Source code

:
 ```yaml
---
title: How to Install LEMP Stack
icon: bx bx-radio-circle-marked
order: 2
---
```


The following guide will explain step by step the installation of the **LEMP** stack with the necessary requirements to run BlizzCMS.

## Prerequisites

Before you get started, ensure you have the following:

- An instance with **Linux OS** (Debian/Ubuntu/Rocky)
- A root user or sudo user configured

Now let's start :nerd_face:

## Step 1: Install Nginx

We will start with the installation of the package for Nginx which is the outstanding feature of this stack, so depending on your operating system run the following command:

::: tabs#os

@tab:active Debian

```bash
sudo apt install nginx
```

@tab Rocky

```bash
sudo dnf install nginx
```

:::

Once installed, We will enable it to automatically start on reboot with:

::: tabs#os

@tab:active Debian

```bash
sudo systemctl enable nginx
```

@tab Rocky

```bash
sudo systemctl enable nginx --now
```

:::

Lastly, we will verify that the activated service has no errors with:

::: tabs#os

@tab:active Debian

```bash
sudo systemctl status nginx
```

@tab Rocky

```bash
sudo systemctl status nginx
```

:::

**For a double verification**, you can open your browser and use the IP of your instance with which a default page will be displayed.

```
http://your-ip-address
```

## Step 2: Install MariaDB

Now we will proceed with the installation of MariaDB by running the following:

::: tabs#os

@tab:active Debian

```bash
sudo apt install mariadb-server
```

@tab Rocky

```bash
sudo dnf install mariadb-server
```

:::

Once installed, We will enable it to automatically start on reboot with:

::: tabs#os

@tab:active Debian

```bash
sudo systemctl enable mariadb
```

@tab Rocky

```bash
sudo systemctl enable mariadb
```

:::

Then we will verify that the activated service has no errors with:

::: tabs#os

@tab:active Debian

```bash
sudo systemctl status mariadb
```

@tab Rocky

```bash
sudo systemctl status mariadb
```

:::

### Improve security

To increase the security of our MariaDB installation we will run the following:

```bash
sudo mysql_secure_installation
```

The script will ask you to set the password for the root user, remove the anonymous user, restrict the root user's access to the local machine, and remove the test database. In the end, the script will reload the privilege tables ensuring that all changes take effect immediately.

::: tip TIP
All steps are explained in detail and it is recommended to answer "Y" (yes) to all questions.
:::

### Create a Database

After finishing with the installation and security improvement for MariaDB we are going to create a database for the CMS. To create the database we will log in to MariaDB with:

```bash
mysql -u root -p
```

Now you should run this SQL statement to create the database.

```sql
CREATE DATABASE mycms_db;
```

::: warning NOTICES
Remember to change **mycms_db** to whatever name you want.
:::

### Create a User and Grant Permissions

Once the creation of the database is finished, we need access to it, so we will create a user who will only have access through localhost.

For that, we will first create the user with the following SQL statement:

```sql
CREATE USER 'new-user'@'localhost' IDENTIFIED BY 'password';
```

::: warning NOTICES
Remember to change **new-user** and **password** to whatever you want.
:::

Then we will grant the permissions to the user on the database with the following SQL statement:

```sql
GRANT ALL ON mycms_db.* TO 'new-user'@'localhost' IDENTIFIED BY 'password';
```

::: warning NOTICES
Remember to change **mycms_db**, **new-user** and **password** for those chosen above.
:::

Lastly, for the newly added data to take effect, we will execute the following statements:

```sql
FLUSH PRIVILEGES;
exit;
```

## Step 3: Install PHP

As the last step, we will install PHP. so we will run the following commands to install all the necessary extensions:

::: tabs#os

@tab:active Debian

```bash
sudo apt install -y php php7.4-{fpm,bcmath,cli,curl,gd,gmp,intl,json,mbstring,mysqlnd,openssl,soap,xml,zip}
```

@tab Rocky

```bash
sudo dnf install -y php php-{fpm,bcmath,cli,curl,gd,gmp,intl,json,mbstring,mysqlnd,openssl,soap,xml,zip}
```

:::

[Required work]: Please reproduce each line above exactly as written.

[Response to this exercise]:
Source code

:
 ```yaml
---
title: How to Install LEMP Stack
icon: bx bx-radio-circle-marked
order: 2
---
```


The following guide will explain step by step the installation of the **LEMP** stack with the necessary requirements to run BlizzCMS.

## Prerequisites

Before you get started, ensure you have the following:

- An instance with **Linux OS** (Debian/Ubuntu/Rocky)
- A root user or sudo user configured

Now let's start :nerd_face:

## Step 1: Install Nginx

We will start with the installation of the package for Nginx which is the outstanding feature of this stack, so depending on your operating system run the following command:

::: tabs#os

@tab:active Debian

```bash
sudo apt install nginx
```

@tab Rocky

```bash
sudo dnf install nginx
```

:::

Once installed, We will enable it to automatically start on reboot with:

::: tabs#os

@tab:active Debian

```bash
sudo systemctl enable nginx
```

@tab Rocky

```bash
sudo systemctl enable nginx --now
```

:::

Lastly, we will verify that the activated service has no errors with:

::: tabs#os

@tab:active Debian

```bash
sudo systemctl status nginx
```

@tab Rocky

```bash
sudo systemctl status nginx
```

:::

**For a double verification**, you can open your browser and use the IP of your instance with which a default page will be displayed.

```
http://your-ip-address
```

## Step 2: Install MariaDB

Now we will proceed with the installation of MariaDB by running the following:

::: tabs#os

@tab:active Debian

```bash
sudo apt install mariadb-server
```

@tab Rocky

```bash
sudo dnf install mariadb-server
```

:::

Once installed, We will enable it to automatically start on reboot with:

::: tabs#os

@tab:active Debian

```bash
sudo systemctl enable mariadb
```

@tab Rocky

```bash
sudo systemctl enable mariadb
```

:::

Then we will verify that the activated service has no errors with:

::: tabs#os

@tab:active Debian

```bash
sudo systemctl status mariadb
```

@tab Rocky

```bash
sudo systemctl status mariadb
```

:::

### Improve security

To increase the security of our MariaDB installation we will run the following:

```bash
sudo mysql_secure_installation
```

The script will ask you to set the password for the root user, remove the anonymous user, restrict the root user's access to the local machine, and remove the test database. In the end, the script will reload the privilege tables ensuring that all changes take effect immediately.

::: tip TIP
All steps are explained in detail and it is recommended to answer "Y" (yes) to all questions.
:::

### Create a Database

After finishing with the installation and security improvement for MariaDB we are going to create a database for the CMS. To create the database we will log in to MariaDB with:

```bash
mysql -u root -p
```

Now you should run this SQL statement to create the database.

```sql
CREATE DATABASE mycms_db;
```

::: warning NOTICES
Remember to change **mycms_db** to whatever name you want.
:::

### Create a User and Grant Permissions

Once the creation of the database is finished, we need access to it, so we will create a user who will only have access through localhost.

For that, we will first create the user with the following SQL statement:

```sql
CREATE USER 'new-user'@'localhost' IDENTIFIED BY 'password';
```

::: warning NOTICES
Remember to change **new-user** and **password** to whatever you want.
:::

Then we will grant the permissions to the user on the database with the following SQL statement:

```sql
GRANT ALL ON mycms_db.* TO 'new-user'@'localhost' IDENTIFIED BY 'password';
```

::: warning NOTICES
Remember to change **mycms_db**, **new-user** and **password** for those chosen above.
:::

Lastly, for the newly added data to take effect, we will execute the following statements:

```sql
FLUSH PRIVILEGES;
exit;
```

## Step 3: Install PHP

As the last step, we will install PHP. so we will run the following commands to install all the necessary extensions:

::: tabs#os

@tab:active Debian

```bash
sudo apt install -y php php7.4-{fpm,bcmath,cli,curl,gd,gmp,intl,json,mbstring,mysqlnd,openssl,soap,xml,zip}
```

@tab Rocky

```bash
sudo dnf install -y php php-{fpm,bcmath,cli,curl,gd,gmp,intl,json,mbstring,mysqlnd,openssl,soap,xml,zip}
```

:::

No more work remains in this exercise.